WHAT IS REQUIRED - Looking at the data below, count the lines that contain the string "connected". Write only the total.

SUPPLIED DATA -
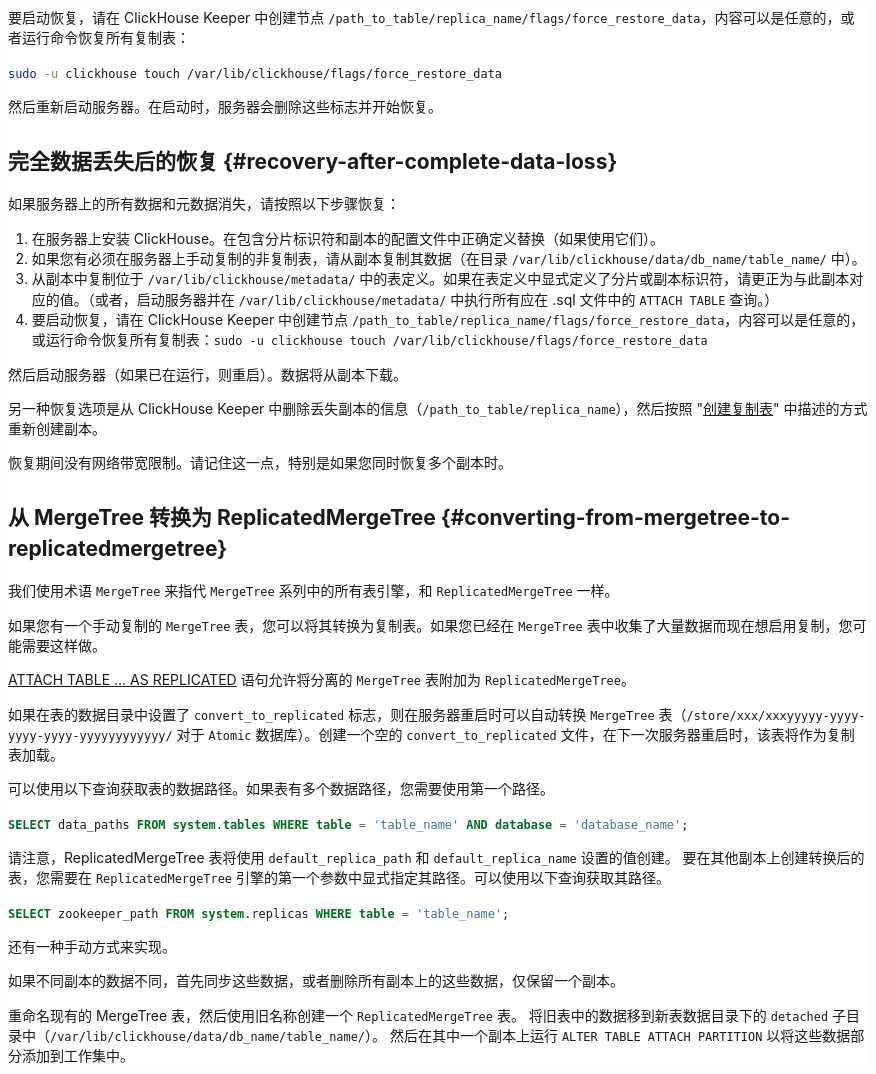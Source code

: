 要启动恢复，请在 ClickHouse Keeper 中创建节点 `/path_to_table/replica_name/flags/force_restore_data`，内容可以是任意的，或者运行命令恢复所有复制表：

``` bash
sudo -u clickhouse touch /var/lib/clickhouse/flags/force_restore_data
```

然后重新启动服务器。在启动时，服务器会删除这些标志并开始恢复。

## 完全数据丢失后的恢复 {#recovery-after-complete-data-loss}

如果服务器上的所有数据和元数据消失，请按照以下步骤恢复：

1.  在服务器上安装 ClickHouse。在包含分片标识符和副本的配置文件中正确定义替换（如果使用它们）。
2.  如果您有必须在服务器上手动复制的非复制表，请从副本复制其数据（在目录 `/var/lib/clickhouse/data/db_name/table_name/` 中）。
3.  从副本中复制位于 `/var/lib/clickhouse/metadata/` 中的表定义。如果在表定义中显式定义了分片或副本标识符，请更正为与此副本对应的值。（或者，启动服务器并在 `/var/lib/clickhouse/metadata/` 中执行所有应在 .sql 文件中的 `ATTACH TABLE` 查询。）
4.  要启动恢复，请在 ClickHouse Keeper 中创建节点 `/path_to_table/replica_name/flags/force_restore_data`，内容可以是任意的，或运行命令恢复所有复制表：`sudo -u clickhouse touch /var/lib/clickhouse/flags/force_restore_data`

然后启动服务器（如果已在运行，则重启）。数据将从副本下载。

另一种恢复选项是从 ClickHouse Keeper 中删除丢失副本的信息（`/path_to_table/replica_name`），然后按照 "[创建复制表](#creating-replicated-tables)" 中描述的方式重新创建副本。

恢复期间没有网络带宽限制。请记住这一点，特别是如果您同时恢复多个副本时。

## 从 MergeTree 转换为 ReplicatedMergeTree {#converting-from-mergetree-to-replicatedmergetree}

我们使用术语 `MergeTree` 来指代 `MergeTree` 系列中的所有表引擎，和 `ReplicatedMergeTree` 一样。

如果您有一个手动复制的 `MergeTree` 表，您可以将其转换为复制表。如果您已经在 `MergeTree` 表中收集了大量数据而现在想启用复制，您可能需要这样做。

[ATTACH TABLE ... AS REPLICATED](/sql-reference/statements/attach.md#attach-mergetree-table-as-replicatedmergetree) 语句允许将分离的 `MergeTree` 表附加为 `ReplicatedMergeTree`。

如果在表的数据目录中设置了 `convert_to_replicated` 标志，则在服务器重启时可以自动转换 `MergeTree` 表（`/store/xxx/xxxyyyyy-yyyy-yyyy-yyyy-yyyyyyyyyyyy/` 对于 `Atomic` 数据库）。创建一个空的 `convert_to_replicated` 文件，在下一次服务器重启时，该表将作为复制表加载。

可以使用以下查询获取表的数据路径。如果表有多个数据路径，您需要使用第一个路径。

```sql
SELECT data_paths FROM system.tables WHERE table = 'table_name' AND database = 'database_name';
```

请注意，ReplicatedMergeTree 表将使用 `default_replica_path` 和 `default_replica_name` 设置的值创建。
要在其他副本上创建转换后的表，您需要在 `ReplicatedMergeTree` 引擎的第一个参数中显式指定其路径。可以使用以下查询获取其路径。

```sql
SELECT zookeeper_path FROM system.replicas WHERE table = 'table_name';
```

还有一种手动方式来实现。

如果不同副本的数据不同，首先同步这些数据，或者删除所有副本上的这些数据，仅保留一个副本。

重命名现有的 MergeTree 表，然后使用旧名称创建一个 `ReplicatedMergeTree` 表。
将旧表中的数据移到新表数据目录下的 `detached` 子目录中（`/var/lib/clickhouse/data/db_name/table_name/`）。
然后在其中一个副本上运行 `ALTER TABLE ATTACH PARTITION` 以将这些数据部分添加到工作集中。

==

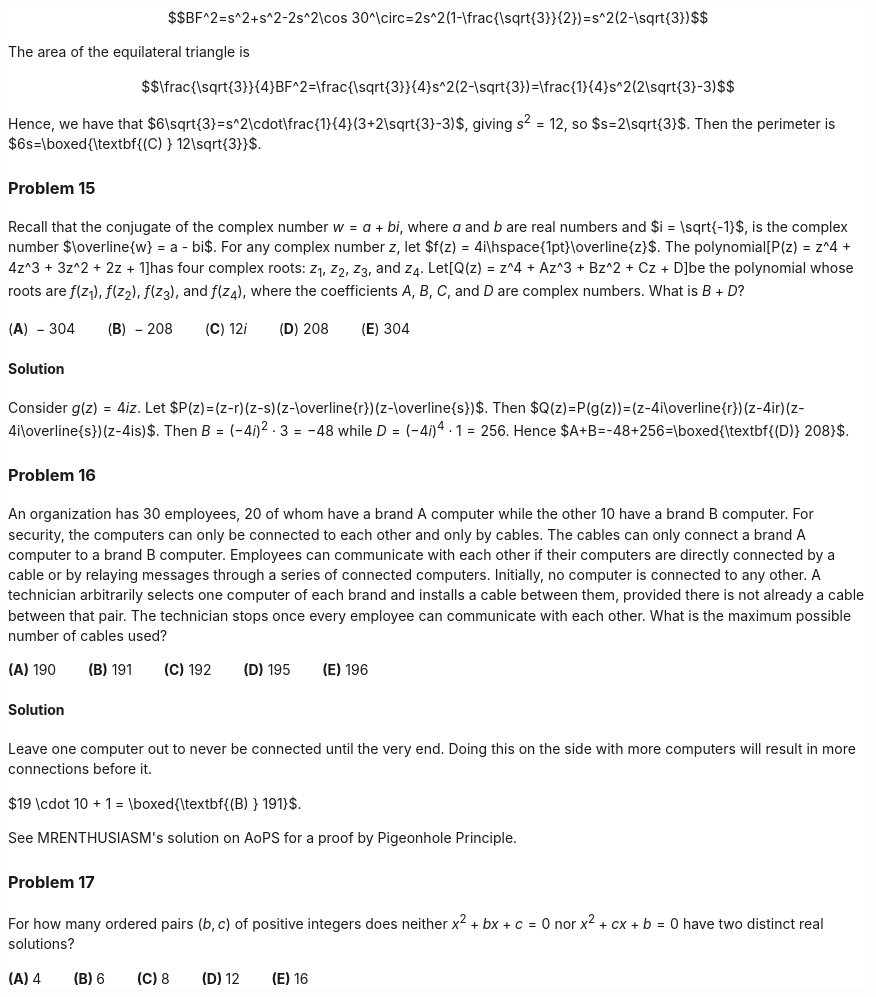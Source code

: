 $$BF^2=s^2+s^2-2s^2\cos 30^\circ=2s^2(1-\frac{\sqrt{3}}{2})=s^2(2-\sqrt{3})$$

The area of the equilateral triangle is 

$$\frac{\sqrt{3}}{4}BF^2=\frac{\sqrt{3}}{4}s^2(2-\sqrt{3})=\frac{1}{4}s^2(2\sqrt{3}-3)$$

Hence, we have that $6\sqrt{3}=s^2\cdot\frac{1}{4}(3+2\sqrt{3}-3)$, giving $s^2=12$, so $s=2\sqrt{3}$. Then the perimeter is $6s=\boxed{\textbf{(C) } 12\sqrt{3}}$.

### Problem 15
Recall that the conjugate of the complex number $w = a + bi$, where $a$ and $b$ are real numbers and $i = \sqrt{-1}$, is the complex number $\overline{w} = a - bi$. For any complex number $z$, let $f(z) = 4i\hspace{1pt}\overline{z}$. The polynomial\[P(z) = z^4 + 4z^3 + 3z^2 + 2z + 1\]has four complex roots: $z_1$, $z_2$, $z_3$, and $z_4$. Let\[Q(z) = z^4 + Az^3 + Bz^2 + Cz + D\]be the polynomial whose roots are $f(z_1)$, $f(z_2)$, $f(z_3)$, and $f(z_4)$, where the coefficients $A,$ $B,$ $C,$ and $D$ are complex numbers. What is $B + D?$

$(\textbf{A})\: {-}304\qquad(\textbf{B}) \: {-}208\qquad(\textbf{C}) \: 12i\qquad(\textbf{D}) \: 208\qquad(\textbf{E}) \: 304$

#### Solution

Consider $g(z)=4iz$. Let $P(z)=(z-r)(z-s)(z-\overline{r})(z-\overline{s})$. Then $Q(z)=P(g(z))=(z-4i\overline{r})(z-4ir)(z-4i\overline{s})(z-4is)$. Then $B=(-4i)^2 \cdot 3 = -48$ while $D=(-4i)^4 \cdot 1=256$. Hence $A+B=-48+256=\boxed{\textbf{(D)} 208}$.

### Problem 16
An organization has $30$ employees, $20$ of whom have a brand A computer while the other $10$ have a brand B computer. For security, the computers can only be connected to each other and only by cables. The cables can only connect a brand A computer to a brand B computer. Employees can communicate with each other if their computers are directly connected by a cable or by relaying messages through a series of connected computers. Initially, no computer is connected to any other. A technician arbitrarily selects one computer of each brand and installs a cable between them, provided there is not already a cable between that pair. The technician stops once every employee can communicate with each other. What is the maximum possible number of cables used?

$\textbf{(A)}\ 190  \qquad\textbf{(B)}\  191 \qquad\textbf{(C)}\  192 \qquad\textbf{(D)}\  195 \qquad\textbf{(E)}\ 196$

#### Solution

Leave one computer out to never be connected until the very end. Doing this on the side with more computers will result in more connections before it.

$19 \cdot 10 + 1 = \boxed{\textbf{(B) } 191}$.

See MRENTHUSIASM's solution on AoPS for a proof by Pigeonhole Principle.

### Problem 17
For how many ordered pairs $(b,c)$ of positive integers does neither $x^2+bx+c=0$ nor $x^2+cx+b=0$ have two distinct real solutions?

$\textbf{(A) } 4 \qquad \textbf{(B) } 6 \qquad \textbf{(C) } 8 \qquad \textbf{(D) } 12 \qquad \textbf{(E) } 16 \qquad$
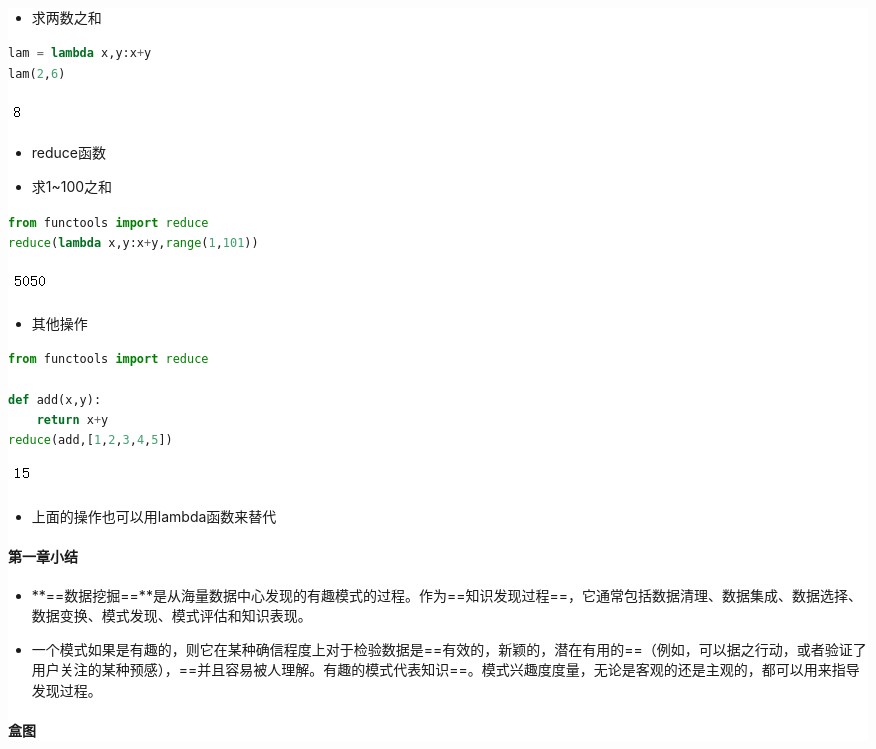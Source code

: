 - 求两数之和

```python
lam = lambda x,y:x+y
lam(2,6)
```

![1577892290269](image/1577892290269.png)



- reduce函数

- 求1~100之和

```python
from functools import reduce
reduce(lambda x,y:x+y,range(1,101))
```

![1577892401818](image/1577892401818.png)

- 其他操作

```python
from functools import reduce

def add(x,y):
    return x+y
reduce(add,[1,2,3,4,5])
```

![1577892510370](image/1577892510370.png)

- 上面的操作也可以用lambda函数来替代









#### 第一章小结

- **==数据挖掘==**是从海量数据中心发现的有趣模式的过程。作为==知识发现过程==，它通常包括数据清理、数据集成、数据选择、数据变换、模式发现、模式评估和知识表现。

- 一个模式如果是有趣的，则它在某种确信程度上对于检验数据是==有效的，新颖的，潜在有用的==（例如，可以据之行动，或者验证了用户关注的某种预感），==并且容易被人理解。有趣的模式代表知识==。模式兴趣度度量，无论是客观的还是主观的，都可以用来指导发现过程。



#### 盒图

OUTPUT OF THE TASK - 2